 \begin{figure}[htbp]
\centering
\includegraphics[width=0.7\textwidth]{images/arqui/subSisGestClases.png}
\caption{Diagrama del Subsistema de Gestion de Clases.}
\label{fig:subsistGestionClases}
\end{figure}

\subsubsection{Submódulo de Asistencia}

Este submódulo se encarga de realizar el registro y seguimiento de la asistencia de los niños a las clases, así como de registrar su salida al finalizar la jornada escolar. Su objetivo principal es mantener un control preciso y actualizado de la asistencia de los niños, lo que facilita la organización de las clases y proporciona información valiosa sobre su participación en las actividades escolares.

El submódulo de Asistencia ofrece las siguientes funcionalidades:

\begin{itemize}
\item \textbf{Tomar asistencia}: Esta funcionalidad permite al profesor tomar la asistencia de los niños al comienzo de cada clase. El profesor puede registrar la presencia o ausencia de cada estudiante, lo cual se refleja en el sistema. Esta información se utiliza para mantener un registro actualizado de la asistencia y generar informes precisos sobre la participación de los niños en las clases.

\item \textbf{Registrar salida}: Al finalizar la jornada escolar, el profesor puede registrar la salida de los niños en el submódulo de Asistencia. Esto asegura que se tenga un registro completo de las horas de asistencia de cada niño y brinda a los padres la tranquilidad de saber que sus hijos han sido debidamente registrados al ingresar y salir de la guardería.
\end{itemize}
########
Once you have read the records above, please copy them out exactly.

> [SOLUTION TO THIS PROBLEM]
 \begin{figure}[htbp]
\centering
\includegraphics[width=0.7\textwidth]{images/arqui/subSisGestClases.png}
\caption{Diagrama del Subsistema de Gestion de Clases.}
\label{fig:subsistGestionClases}
\end{figure}

\subsubsection{Submódulo de Asistencia}

Este submódulo se encarga de realizar el registro y seguimiento de la asistencia de los niños a las clases, así como de registrar su salida al finalizar la jornada escolar. Su objetivo principal es mantener un control preciso y actualizado de la asistencia de los niños, lo que facilita la organización de las clases y proporciona información valiosa sobre su participación en las actividades escolares.

El submódulo de Asistencia ofrece las siguientes funcionalidades:

\begin{itemize}
\item \textbf{Tomar asistencia}: Esta funcionalidad permite al profesor tomar la asistencia de los niños al comienzo de cada clase. El profesor puede registrar la presencia o ausencia de cada estudiante, lo cual se refleja en el sistema. Esta información se utiliza para mantener un registro actualizado de la asistencia y generar informes precisos sobre la participación de los niños en las clases.

\item \textbf{Registrar salida}: Al finalizar la jornada escolar, el profesor puede registrar la salida de los niños en el submódulo de Asistencia. Esto asegura que se tenga un registro completo de las horas de asistencia de cada niño y brinda a los padres la tranquilidad de saber que sus hijos han sido debidamente registrados al ingresar y salir de la guardería.
\end{itemize}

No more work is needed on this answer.